**Task instructions**: Every entry is to be returned as it stands, apart from the pictures.
※ ※ ※
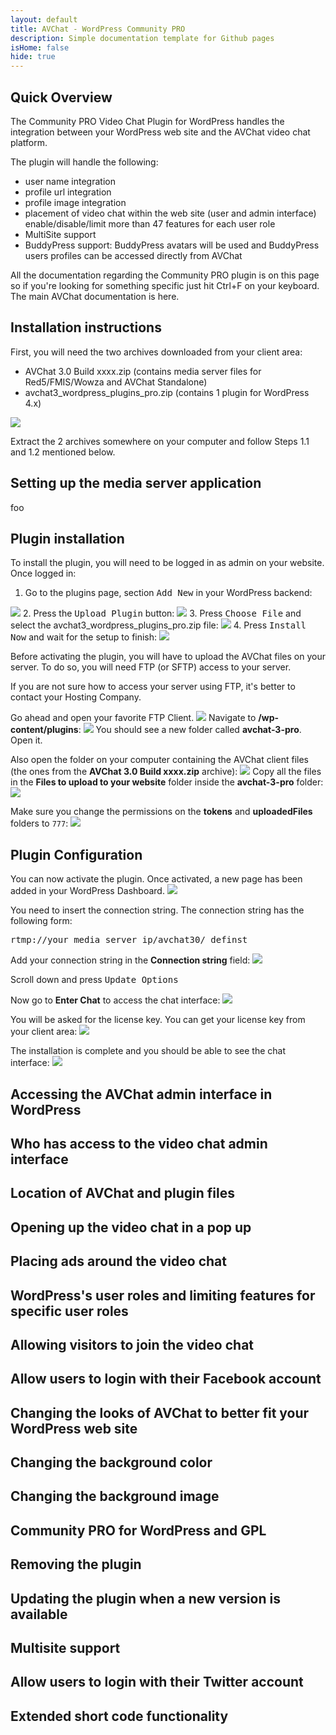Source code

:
 ```yaml
---
layout: default
title: AVChat - WordPress Community PRO
description: Simple documentation template for Github pages
isHome: false
hide: true
---
```

<section class="bs-docs-section" markdown="1">
  <h1 id="overview" class="page-header">Quick Overview</h1>
  The Community PRO Video Chat Plugin for WordPress handles the integration between your WordPress web site and the AVChat video chat platform.

  The plugin will handle the following:

  * user name integration
  * profile url integration
  * profile image integration
  * placement of video chat within the web site (user and admin interface)
  enable/disable/limit more than 47 features for each user role
  * MultiSite support
  * BuddyPress support: BuddyPress avatars will be used and BuddyPress users profiles can be accessed directly from AVChat

  All the documentation regarding the Community PRO plugin is on this page so if you're looking for something specific just hit Ctrl+F on your keyboard. The main AVChat documentation is here.
</section>

<section class="bs-docs-section" markdown="1">
  <h1 id="installation" class="page-header">Installation instructions</h1>

  First, you will need the two archives downloaded from your client area:

  * AVChat 3.0 Build xxxx.zip (contains media server files for Red5/FMIS/Wowza and AVChat Standalone)
  * avchat3_wordpress_plugins_pro.zip (contains 1 plugin for WordPress 4.x)

  <img src="/assets/images/wordpress_images/downloaded_archives.png" class="img-responsive"/>

  Extract the 2 archives somewhere on your computer and follow Steps 1.1 and 1.2 mentioned below.

  <h2 id="media-server-app">Setting up the media server application</h2>
  foo
  <h2 id="plugin">Plugin installation</h2>
  To install the plugin, you will need to be logged in as admin on your website. Once logged in:

  1. Go to the plugins page, section <kbd>Add New</kbd> in your WordPress backend:
  <img src="/assets/images/wordpress_images/plugins_section.png" class="img-responsive"/>
  2. Press the <kbd>Upload Plugin</kbd> button:
  <img src="/assets/images/wordpress_images/upload_plugin.png" class="img-responsive"/>
  3. Press <kbd>Choose File</kbd> and select the avchat3_wordpress_plugins_pro.zip file:
  <img src="/assets/images/wordpress_images/select_archive.png" class="img-responsive"/>
  4. Press <kbd>Install Now</kbd> and wait for the setup to finish:
  <img src="/assets/images/wordpress_images/install_now.png" class="img-responsive"/>

  Before activating the plugin, you will have to upload the AVChat files on your server. To do so, you will need FTP (or SFTP) access to your server.

  <div class="alert alert-info">
    If you are not sure how to access your server using FTP, it's better to contact your Hosting Company.
  </div>

  Go ahead and open your favorite FTP Client.
  <img src="/assets/images/wordpress_images/ftp_client.png" class="img-responsive"/>
  Navigate to **/wp-content/plugins**:
  <img src="/assets/images/wordpress_images/avchat_folder.png" class="img-responsive"/>
  You should see a new folder called **avchat-3-pro**. Open it.

  Also open the folder on your computer containing the AVChat client files (the ones from the **AVChat 3.0 Build xxxx.zip** archive):
  <img src="/assets/images/wordpress_images/avchat_archive_folder.png" class="img-responsive"/>
  Copy all the files in the **Files to upload to your website** folder inside the **avchat-3-pro** folder:
  <img src="/assets/images/wordpress_images/uploaded_files.png" class="img-responsive"/>

  Make sure you change the permissions on the **tokens** and **uploadedFiles** folders to `777`:
  <img src="/assets/images/wordpress_images/chmod.png" class="img-responsive"/>

  <h2 id="plugin-configure">Plugin Configuration</h2>
  You can now activate the plugin. Once activated, a new page has been added in your WordPress Dashboard.
  <img src="/assets/images/wordpress_images/activate.png" class="img-responsive"/>

  You need to insert the connection string. The connection string has the following form:

  <pre>rtmp://your_media_server_ip/avchat30/_definst_</pre>

  Add your connection string in the **Connection string** field:
  <img src="/assets/images/wordpress_images/connection_string.png" class="img-responsive"/>

  Scroll down and press <kbd>Update Options</kbd>

  Now go to **Enter Chat** to access the chat interface:
  <img src="/assets/images/wordpress_images/chat_interface.png" class="img-responsive"/>

  You will be asked for the license key. You can get your license key from your client area:
  <img src="/assets/images/wordpress_images/license_key.png" class="img-responsive"/>

  The installation is complete and you should be able to see the chat interface:
  <img src="/assets/images/wordpress_images/install_complete.png" class="img-responsive"/>
</section>

<section class="bs-docs-section" markdown="1">
  <h1 id="accessing-admin">Accessing the AVChat admin interface in WordPress</h1>
</section>

<section class="bs-docs-section" markdown="1">
  <h1 id="who-has-access">Who has access to the video chat admin interface</h1>
</section>

<section class="bs-docs-section" markdown="1">
  <h1 id="location">Location of AVChat and plugin files</h1>
</section>

<section class="bs-docs-section" markdown="1">
  <h1 id="in-popup">Opening up the video chat in a pop up</h1>
</section>

<section class="bs-docs-section" markdown="1">
  <h1 id="ads">Placing ads around the video chat</h1>
</section>

<section class="bs-docs-section" markdown="1">
  <h1 id="roles">WordPress's user roles and limiting features for specific user roles</h1>
</section>

<section class="bs-docs-section" markdown="1">
  <h1 id="visitors">Allowing visitors to join the video chat</h1>
</section>

<section class="bs-docs-section" markdown="1">
  <h1 id="facebook">Allow users to login with their Facebook account</h1>
</section>

<section class="bs-docs-section" markdown="1">
  <h1 id="design">Changing the looks of AVChat to better fit your WordPress web site</h1>
  <h2 id="design-color">Changing the background color</h2>
  <h2 id="design-image">Changing the background image</h2>
</section>

<section class="bs-docs-section" markdown="1">
  <h1>Community PRO for WordPress and GPL</h1>
</section>

<section class="bs-docs-section" markdown="1">
  <h1>Removing the plugin</h1>
</section>

<section class="bs-docs-section" markdown="1">
  <h1>Updating the plugin when a new version is available</h1>
</section>

<section class="bs-docs-section" markdown="1">
  <h1>Multisite support</h1>
</section>

<section class="bs-docs-section" markdown="1">
  <h1>Allow users to login with their Twitter account</h1>
</section>

<section class="bs-docs-section" markdown="1">
  <h1>Extended short code functionality</h1>
</section>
※ ※ ※
**Problem solution**:
Source code

:
 ```yaml
---
layout: default
title: AVChat - WordPress Community PRO
description: Simple documentation template for Github pages
isHome: false
hide: true
---
```

<section class="bs-docs-section" markdown="1">
  <h1 id="overview" class="page-header">Quick Overview</h1>
  The Community PRO Video Chat Plugin for WordPress handles the integration between your WordPress web site and the AVChat video chat platform.

  The plugin will handle the following:

  * user name integration
  * profile url integration
  * profile image integration
  * placement of video chat within the web site (user and admin interface)
  enable/disable/limit more than 47 features for each user role
  * MultiSite support
  * BuddyPress support: BuddyPress avatars will be used and BuddyPress users profiles can be accessed directly from AVChat

  All the documentation regarding the Community PRO plugin is on this page so if you're looking for something specific just hit Ctrl+F on your keyboard. The main AVChat documentation is here.
</section>

<section class="bs-docs-section" markdown="1">
  <h1 id="installation" class="page-header">Installation instructions</h1>

  First, you will need the two archives downloaded from your client area:

  * AVChat 3.0 Build xxxx.zip (contains media server files for Red5/FMIS/Wowza and AVChat Standalone)
  * avchat3_wordpress_plugins_pro.zip (contains 1 plugin for WordPress 4.x)

  <img src="/assets/images/wordpress_images/downloaded_archives.png" class="img-responsive"/>

  Extract the 2 archives somewhere on your computer and follow Steps 1.1 and 1.2 mentioned below.

  <h2 id="media-server-app">Setting up the media server application</h2>
  foo
  <h2 id="plugin">Plugin installation</h2>
  To install the plugin, you will need to be logged in as admin on your website. Once logged in:

  1. Go to the plugins page, section <kbd>Add New</kbd> in your WordPress backend:
  <img src="/assets/images/wordpress_images/plugins_section.png" class="img-responsive"/>
  2. Press the <kbd>Upload Plugin</kbd> button:
  <img src="/assets/images/wordpress_images/upload_plugin.png" class="img-responsive"/>
  3. Press <kbd>Choose File</kbd> and select the avchat3_wordpress_plugins_pro.zip file:
  <img src="/assets/images/wordpress_images/select_archive.png" class="img-responsive"/>
  4. Press <kbd>Install Now</kbd> and wait for the setup to finish:
  <img src="/assets/images/wordpress_images/install_now.png" class="img-responsive"/>

  Before activating the plugin, you will have to upload the AVChat files on your server. To do so, you will need FTP (or SFTP) access to your server.

  <div class="alert alert-info">
    If you are not sure how to access your server using FTP, it's better to contact your Hosting Company.
  </div>

  Go ahead and open your favorite FTP Client.
  <img src="/assets/images/wordpress_images/ftp_client.png" class="img-responsive"/>
  Navigate to **/wp-content/plugins**:
  <img src="/assets/images/wordpress_images/avchat_folder.png" class="img-responsive"/>
  You should see a new folder called **avchat-3-pro**. Open it.

  Also open the folder on your computer containing the AVChat client files (the ones from the **AVChat 3.0 Build xxxx.zip** archive):
  <img src="/assets/images/wordpress_images/avchat_archive_folder.png" class="img-responsive"/>
  Copy all the files in the **Files to upload to your website** folder inside the **avchat-3-pro** folder:
  <img src="/assets/images/wordpress_images/uploaded_files.png" class="img-responsive"/>

  Make sure you change the permissions on the **tokens** and **uploadedFiles** folders to `777`:
  <img src="/assets/images/wordpress_images/chmod.png" class="img-responsive"/>

  <h2 id="plugin-configure">Plugin Configuration</h2>
  You can now activate the plugin. Once activated, a new page has been added in your WordPress Dashboard.
  <img src="/assets/images/wordpress_images/activate.png" class="img-responsive"/>

  You need to insert the connection string. The connection string has the following form:

  <pre>rtmp://your_media_server_ip/avchat30/_definst_</pre>

  Add your connection string in the **Connection string** field:
  <img src="/assets/images/wordpress_images/connection_string.png" class="img-responsive"/>

  Scroll down and press <kbd>Update Options</kbd>

  Now go to **Enter Chat** to access the chat interface:
  <img src="/assets/images/wordpress_images/chat_interface.png" class="img-responsive"/>

  You will be asked for the license key. You can get your license key from your client area:
  <img src="/assets/images/wordpress_images/license_key.png" class="img-responsive"/>

  The installation is complete and you should be able to see the chat interface:
  <img src="/assets/images/wordpress_images/install_complete.png" class="img-responsive"/>
</section>

<section class="bs-docs-section" markdown="1">
  <h1 id="accessing-admin">Accessing the AVChat admin interface in WordPress</h1>
</section>

<section class="bs-docs-section" markdown="1">
  <h1 id="who-has-access">Who has access to the video chat admin interface</h1>
</section>

<section class="bs-docs-section" markdown="1">
  <h1 id="location">Location of AVChat and plugin files</h1>
</section>

<section class="bs-docs-section" markdown="1">
  <h1 id="in-popup">Opening up the video chat in a pop up</h1>
</section>

<section class="bs-docs-section" markdown="1">
  <h1 id="ads">Placing ads around the video chat</h1>
</section>

<section class="bs-docs-section" markdown="1">
  <h1 id="roles">WordPress's user roles and limiting features for specific user roles</h1>
</section>

<section class="bs-docs-section" markdown="1">
  <h1 id="visitors">Allowing visitors to join the video chat</h1>
</section>

<section class="bs-docs-section" markdown="1">
  <h1 id="facebook">Allow users to login with their Facebook account</h1>
</section>

<section class="bs-docs-section" markdown="1">
  <h1 id="design">Changing the looks of AVChat to better fit your WordPress web site</h1>
  <h2 id="design-color">Changing the background color</h2>
  <h2 id="design-image">Changing the background image</h2>
</section>

<section class="bs-docs-section" markdown="1">
  <h1>Community PRO for WordPress and GPL</h1>
</section>

<section class="bs-docs-section" markdown="1">
  <h1>Removing the plugin</h1>
</section>

<section class="bs-docs-section" markdown="1">
  <h1>Updating the plugin when a new version is available</h1>
</section>

<section class="bs-docs-section" markdown="1">
  <h1>Multisite support</h1>
</section>

<section class="bs-docs-section" markdown="1">
  <h1>Allow users to login with their Twitter account</h1>
</section>

<section class="bs-docs-section" markdown="1">
  <h1>Extended short code functionality</h1>
</section>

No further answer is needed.